- **What you have to do**
Go line by line through the entries and show those that hold the string "choose".

──────── Source data ────────

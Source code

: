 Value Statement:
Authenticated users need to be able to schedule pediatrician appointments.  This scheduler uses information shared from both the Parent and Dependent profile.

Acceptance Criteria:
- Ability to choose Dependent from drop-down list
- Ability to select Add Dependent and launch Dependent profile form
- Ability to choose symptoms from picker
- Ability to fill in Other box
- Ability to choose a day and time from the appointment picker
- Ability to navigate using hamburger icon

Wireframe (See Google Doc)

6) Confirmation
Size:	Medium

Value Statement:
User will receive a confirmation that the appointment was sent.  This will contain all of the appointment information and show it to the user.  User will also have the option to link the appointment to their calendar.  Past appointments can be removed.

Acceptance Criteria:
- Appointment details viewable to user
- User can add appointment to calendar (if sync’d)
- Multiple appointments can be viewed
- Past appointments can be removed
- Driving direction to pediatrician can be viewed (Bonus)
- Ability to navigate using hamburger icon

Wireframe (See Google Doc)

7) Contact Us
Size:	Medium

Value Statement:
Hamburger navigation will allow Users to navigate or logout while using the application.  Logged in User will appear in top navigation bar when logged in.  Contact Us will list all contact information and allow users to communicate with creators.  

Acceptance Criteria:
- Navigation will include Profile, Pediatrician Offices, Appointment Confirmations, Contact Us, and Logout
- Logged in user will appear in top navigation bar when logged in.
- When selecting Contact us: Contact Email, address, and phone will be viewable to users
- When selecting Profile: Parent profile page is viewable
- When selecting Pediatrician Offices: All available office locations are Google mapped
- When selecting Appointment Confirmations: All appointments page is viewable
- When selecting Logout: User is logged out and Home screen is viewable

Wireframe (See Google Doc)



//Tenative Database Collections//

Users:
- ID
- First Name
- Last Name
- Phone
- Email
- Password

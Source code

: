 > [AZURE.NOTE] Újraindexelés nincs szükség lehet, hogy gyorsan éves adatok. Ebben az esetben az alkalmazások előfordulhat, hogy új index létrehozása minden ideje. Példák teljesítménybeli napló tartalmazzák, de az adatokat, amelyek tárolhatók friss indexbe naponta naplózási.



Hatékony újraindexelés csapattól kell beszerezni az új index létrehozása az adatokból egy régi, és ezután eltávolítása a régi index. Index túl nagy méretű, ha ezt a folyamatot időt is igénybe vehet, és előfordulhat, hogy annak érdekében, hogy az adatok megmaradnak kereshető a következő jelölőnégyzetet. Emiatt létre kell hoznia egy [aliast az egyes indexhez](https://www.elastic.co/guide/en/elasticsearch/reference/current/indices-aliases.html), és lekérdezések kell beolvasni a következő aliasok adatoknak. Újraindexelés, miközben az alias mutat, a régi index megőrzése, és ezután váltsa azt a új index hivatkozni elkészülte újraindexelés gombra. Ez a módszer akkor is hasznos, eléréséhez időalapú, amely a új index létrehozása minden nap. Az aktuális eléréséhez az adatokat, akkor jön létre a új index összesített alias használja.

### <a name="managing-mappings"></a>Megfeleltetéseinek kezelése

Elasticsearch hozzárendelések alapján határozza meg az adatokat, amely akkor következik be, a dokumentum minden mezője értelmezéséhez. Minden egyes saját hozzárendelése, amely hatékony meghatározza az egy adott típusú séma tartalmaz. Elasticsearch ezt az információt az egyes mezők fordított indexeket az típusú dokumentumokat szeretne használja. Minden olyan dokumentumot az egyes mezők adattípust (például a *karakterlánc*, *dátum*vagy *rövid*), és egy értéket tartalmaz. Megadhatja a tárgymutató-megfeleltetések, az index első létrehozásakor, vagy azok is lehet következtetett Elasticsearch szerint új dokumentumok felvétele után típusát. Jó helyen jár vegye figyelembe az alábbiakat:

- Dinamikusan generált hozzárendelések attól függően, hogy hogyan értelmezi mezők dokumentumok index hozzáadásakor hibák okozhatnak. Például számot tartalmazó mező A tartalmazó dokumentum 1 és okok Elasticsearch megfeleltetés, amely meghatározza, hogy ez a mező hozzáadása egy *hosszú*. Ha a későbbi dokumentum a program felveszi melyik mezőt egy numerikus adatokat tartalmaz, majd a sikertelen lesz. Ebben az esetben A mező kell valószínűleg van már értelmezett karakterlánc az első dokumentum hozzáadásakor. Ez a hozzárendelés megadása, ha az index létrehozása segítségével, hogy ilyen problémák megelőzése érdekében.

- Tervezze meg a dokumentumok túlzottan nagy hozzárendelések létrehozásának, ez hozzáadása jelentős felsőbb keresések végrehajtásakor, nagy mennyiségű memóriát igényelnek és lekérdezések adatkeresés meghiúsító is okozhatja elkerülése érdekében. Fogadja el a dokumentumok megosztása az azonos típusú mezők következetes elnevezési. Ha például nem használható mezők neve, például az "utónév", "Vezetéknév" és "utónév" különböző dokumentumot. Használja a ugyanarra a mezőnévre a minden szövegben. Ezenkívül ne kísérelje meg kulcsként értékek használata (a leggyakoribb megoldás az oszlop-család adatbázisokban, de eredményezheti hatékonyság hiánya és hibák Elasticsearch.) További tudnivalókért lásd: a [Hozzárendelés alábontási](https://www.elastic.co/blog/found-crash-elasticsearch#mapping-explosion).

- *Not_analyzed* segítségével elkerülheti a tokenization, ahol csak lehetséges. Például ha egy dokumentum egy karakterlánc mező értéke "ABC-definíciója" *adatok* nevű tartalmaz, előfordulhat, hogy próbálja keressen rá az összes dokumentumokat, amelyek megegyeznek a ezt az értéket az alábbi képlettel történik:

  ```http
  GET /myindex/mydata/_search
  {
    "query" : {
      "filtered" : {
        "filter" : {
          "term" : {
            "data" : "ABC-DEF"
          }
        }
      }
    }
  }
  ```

────────

- **Answer area**
- Ability to choose Dependent from drop-down list
- Ability to choose symptoms from picker
- Ability to choose a day and time from the appointment picker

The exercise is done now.